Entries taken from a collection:
----

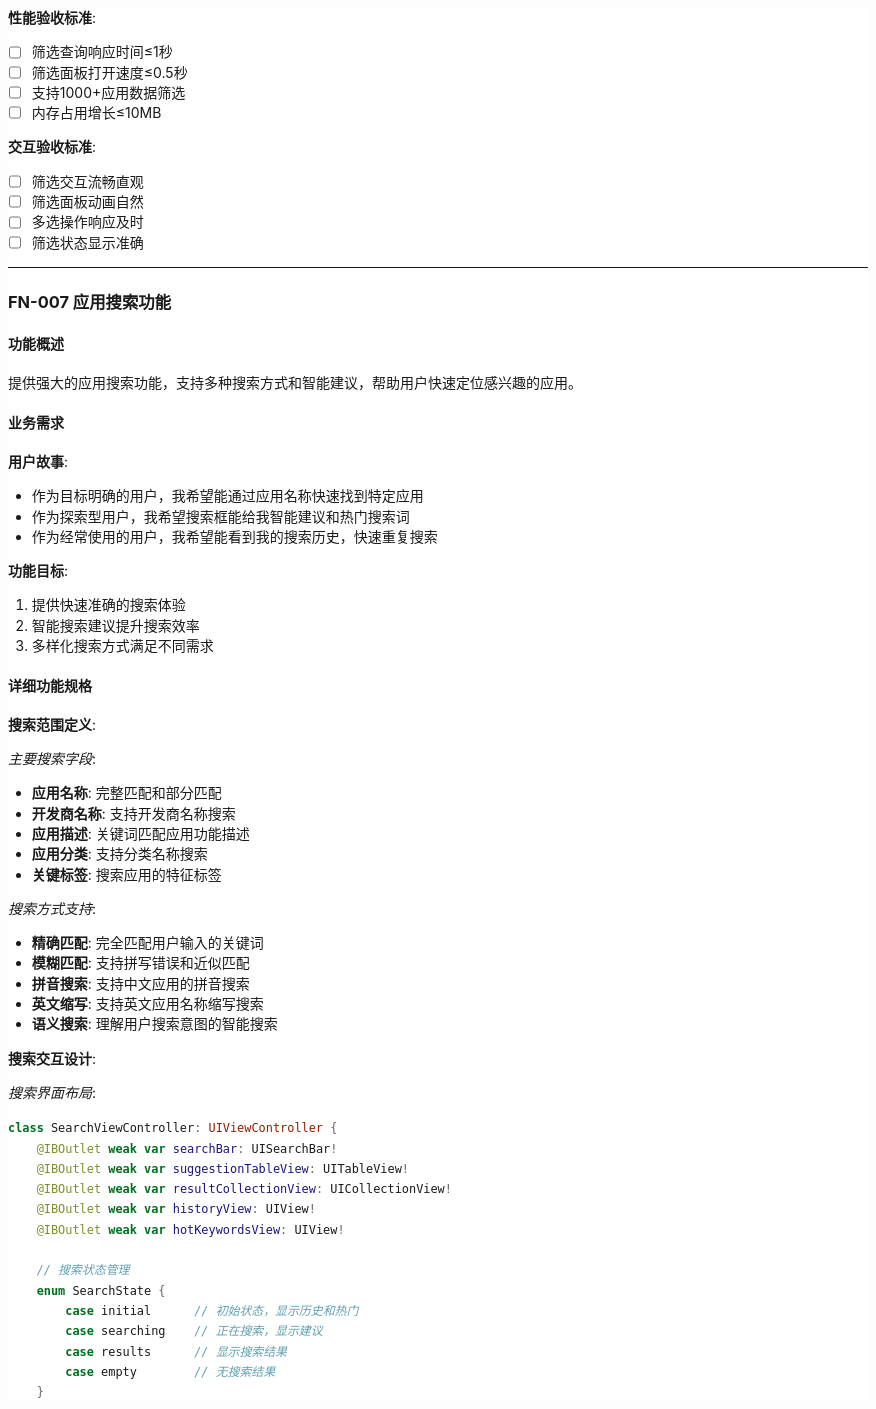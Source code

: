 **性能验收标准**:
- [ ] 筛选查询响应时间≤1秒
- [ ] 筛选面板打开速度≤0.5秒
- [ ] 支持1000+应用数据筛选
- [ ] 内存占用增长≤10MB

**交互验收标准**:
- [ ] 筛选交互流畅直观
- [ ] 筛选面板动画自然
- [ ] 多选操作响应及时
- [ ] 筛选状态显示准确

---

### FN-007 应用搜索功能

#### 功能概述
提供强大的应用搜索功能，支持多种搜索方式和智能建议，帮助用户快速定位感兴趣的应用。

#### 业务需求

**用户故事**:
- 作为目标明确的用户，我希望能通过应用名称快速找到特定应用
- 作为探索型用户，我希望搜索框能给我智能建议和热门搜索词
- 作为经常使用的用户，我希望能看到我的搜索历史，快速重复搜索

**功能目标**:
1. 提供快速准确的搜索体验
2. 智能搜索建议提升搜索效率
3. 多样化搜索方式满足不同需求

#### 详细功能规格

**搜索范围定义**:

*主要搜索字段*:
- **应用名称**: 完整匹配和部分匹配
- **开发商名称**: 支持开发商名称搜索
- **应用描述**: 关键词匹配应用功能描述
- **应用分类**: 支持分类名称搜索
- **关键标签**: 搜索应用的特征标签

*搜索方式支持*:
- **精确匹配**: 完全匹配用户输入的关键词
- **模糊匹配**: 支持拼写错误和近似匹配
- **拼音搜索**: 支持中文应用的拼音搜索
- **英文缩写**: 支持英文应用名称缩写搜索
- **语义搜索**: 理解用户搜索意图的智能搜索

**搜索交互设计**:

*搜索界面布局*:
```swift
class SearchViewController: UIViewController {
    @IBOutlet weak var searchBar: UISearchBar!
    @IBOutlet weak var suggestionTableView: UITableView!
    @IBOutlet weak var resultCollectionView: UICollectionView!
    @IBOutlet weak var historyView: UIView!
    @IBOutlet weak var hotKeywordsView: UIView!

    // 搜索状态管理
    enum SearchState {
        case initial      // 初始状态，显示历史和热门
        case searching    // 正在搜索，显示建议
        case results      // 显示搜索结果
        case empty        // 无搜索结果
    }
```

----

Each line above that has the word "case" should be copied.

        case initial      // 初始状态，显示历史和热门
        case searching    // 正在搜索，显示建议
        case results      // 显示搜索结果
        case empty        // 无搜索结果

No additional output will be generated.